Good things about tonight's game...

Crawford only took 6 shots
Lee continues to rack up the double doubles
Balkman breaks out
Richardson contiues to contribute significantly
Nate showing major maturity

KNICKS GET FIRST HOME WIN!


----------



## Truknicksfan (Mar 25, 2005)

Its a win, and im sure were all happy about that. But they are to few a far between.
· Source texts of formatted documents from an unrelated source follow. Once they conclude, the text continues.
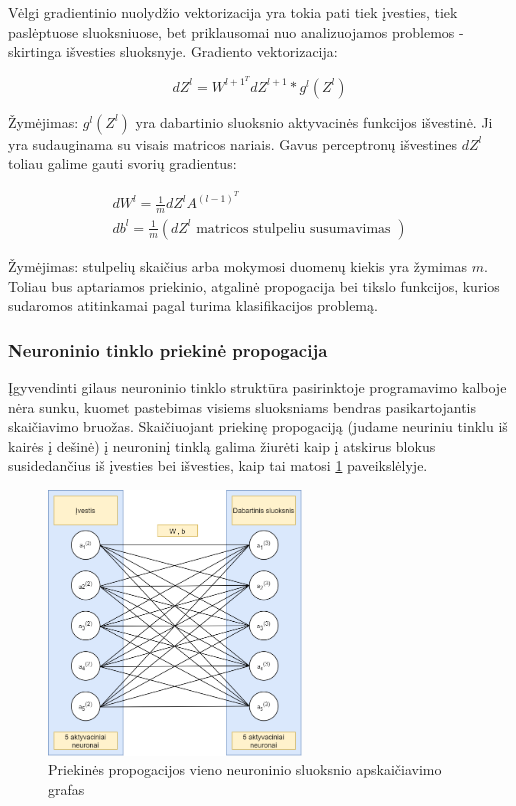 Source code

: \documentclass[a4paper, 12pt]{article}
\begin{document}
Vėlgi gradientinio nuolydžio vektorizacija yra tokia pati tiek įvesties, tiek paslėptuose sluoksniuose, bet priklausomai nuo analizuojamos problemos - skirtinga išvesties sluoksnyje. Gradiento vektorizacija:

\begin{equation}
\label{eqn:backpropdz}
d Z^{l}=W^{l+1^{T}} d Z^{l+1} * g^{l}\left(Z^{l}\right)
\end{equation}

Žymėjimas: $g^l(Z^l)$ yra dabartinio sluoksnio aktyvacinės funkcijos išvestinė. Ji yra sudauginama su visais matricos nariais. Gavus perceptronų išvestines $dZ^l$ toliau galime gauti svorių gradientus:


\begin{equation}
\label{eqn:backprop}
\begin{gathered}
d W^{l}=\frac{1}{m} d Z^{l} A^{(l-1)^{T}} \\
d b^{l}=\frac{1}{m}\left(d Z^{l} \text { matricos stulpeliu susumavimas }\right)
\end{gathered}
\end{equation}



Žymėjimas: stulpelių skaičius arba mokymosi duomenų kiekis yra žymimas $m$. Toliau bus aptariamos priekinio, atgalinė propogacija bei tikslo funkcijos, kurios sudaromos atitinkamai pagal turima klasifikacijos problemą.

%
\subsubsection{Neuroninio tinklo priekinė propogacija}
%

Įgyvendinti gilaus neuroninio tinklo struktūra pasirinktoje programavimo kalboje nėra sunku, kuomet pastebimas visiems sluoksniams bendras pasikartojantis skaičiavimo bruožas. Skaičiuojant priekinę propogaciją (judame neuriniu tinklu iš kairės į dešinė) į neuroninį tinklą galima žiurėti kaip į atskirus blokus susidedančius iš įvesties bei išvesties, kaip tai matosi \ref{forwardProp} paveikslėlyje.
\clearpage
\begin{figure}[h]
\centering
\includegraphics[width=0.6\textwidth]{ForwardProp}
\caption{Priekinės propogacijos vieno neuroninio sluoksnio apskaičiavimo grafas}
\label{forwardProp}
\end{figure}
\end{document}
Maybe we can pull off a upset in Miami and get this ball rolling. :angel:


----------



## Da Grinch (Aug 17, 2002)

wizards shot .319 from the field ? outrebounded them by 12 and only allowed 10 assists , 

thats a good defensive effort .


----------



## Krstic All-Star (Mar 9, 2005)

Balkman made Zeke the Coach _and _ Zeke the GM look great tonight...


----------



## HKF (Dec 10, 2002)

Balkman needs to be playing (as does Lee). There energy is infectious. See people who dissed Balkman clearly proved they didn't watch him play. The guy is an energy player who has a nose for the basketball. 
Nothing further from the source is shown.